Source data
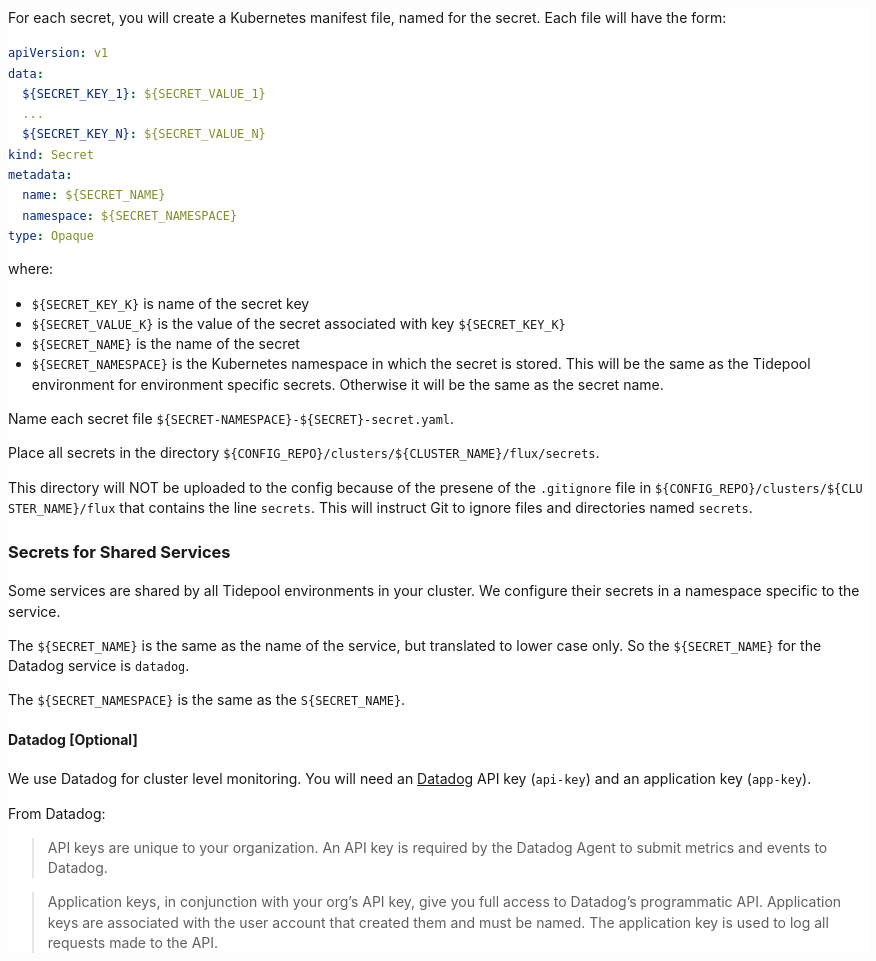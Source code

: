 For each secret, you will create a Kubernetes manifest file, named for the secret.  Each file will have the form:

  ```yaml
  apiVersion: v1
  data:
    ${SECRET_KEY_1}: ${SECRET_VALUE_1}
    ...
    ${SECRET_KEY_N}: ${SECRET_VALUE_N}
  kind: Secret
  metadata:
    name: ${SECRET_NAME}
    namespace: ${SECRET_NAMESPACE}
  type: Opaque
  ```
  
  where:

  - `${SECRET_KEY_K}` is name of the secret key
  - `${SECRET_VALUE_K}` is the value of the secret associated with key `${SECRET_KEY_K}`
  - `${SECRET_NAME}` is the name of the secret
  - `${SECRET_NAMESPACE}` is the Kubernetes namespace in which the secret is stored. 
     This will be the same as the Tidepool environment for environment specific secrets.  Otherwise it will be the same as the secret name.  

Name each secret file `${SECRET-NAMESPACE}-${SECRET}-secret.yaml`. 
  
Place all secrets in the directory `${CONFIG_REPO}/clusters/${CLUSTER_NAME}/flux/secrets`.  
  
This directory will NOT be uploaded to the config because of the presene of the `.gitignore` file in `${CONFIG_REPO}/clusters/${CLUSTER_NAME}/flux` that contains the line `secrets`. This will instruct Git to ignore files and directories named `secrets`.

### Secrets for Shared Services 

Some services are shared by all Tidepool environments in your cluster.  We configure their secrets in a namespace specific to the service.

The `${SECRET_NAME}` is the same as the name of the service, but translated to lower case only.  So the `${SECRET_NAME}` for the Datadog service
is `datadog`.  

The `${SECRET_NAMESPACE}` is the same as the `S{SECRET_NAME}`. 

#### Datadog [Optional]

We use Datadog for cluster level monitoring.  You will need an [Datadog](https://docs.datadoghq.com/account_management/api-app-keys/#client-tokens) API key (`api-key`) and an application key (`app-key`). 

From Datadog:

>API keys are unique to your organization. An API key is required by the Datadog Agent to submit metrics and events to Datadog.

>Application keys, in conjunction with your org’s API key, give you full access to Datadog’s programmatic API. Application keys are associated with the user account that created them and must be named. The application key is used to log all requests made to the API.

EXERCISE AIM: Filter the entries and copy each line with "Tidepool".

ANSWER AREA:
     This will be the same as the Tidepool environment for environment specific secrets.  Otherwise it will be the same as the secret name.  
Some services are shared by all Tidepool environments in your cluster.  We configure their secrets in a namespace specific to the service.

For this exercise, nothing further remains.